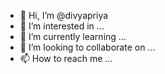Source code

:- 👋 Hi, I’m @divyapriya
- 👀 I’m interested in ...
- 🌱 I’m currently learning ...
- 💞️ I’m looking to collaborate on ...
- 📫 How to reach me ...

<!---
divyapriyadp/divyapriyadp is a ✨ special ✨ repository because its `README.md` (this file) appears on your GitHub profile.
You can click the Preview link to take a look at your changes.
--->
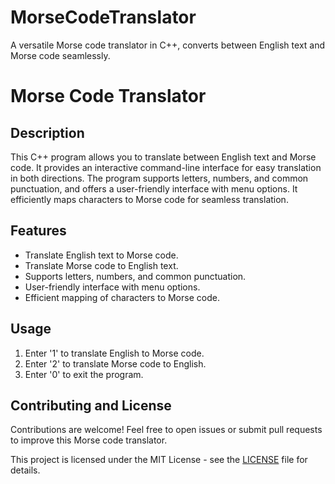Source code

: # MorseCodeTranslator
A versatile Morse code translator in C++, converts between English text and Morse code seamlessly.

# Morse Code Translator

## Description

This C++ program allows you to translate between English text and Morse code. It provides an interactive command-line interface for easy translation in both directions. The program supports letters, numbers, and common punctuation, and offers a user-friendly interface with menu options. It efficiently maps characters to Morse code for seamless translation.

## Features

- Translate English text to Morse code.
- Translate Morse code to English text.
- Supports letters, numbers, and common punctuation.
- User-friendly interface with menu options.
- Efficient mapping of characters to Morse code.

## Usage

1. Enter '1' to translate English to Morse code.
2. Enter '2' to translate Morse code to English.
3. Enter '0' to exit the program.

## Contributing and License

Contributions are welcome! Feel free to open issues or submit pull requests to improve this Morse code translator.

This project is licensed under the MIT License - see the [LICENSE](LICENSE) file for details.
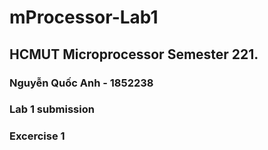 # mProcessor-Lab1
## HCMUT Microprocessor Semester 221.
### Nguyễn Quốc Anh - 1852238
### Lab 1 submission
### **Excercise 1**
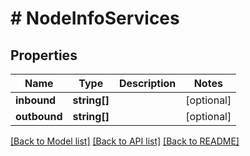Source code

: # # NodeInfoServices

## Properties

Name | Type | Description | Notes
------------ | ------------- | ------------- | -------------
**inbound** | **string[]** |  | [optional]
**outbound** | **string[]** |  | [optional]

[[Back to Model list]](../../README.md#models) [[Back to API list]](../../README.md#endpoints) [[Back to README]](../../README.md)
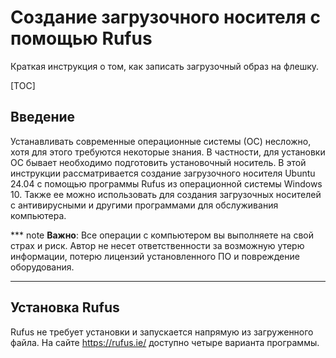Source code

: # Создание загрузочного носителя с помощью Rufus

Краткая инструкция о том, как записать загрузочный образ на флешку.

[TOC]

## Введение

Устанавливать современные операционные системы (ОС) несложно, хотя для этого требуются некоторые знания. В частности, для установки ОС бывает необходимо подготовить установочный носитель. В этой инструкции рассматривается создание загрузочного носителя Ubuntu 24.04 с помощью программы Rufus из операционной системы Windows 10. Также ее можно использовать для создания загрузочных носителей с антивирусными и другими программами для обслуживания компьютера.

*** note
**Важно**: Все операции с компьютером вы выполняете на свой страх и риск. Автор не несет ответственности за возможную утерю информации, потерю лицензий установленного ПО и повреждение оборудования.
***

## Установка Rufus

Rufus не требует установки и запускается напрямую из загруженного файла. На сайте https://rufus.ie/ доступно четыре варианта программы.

THE PROBLEM: Above are the records. Copy the lines beginning at the one that has "- Translate Morse code to English text." and ending with the one that has "## Contributing and License", unchanged.

PROBLEM SOLUTION:
- Translate Morse code to English text.
- Supports letters, numbers, and common punctuation.
- User-friendly interface with menu options.
- Efficient mapping of characters to Morse code.

## Usage

1. Enter '1' to translate English to Morse code.
2. Enter '2' to translate Morse code to English.
3. Enter '0' to exit the program.

## Contributing and License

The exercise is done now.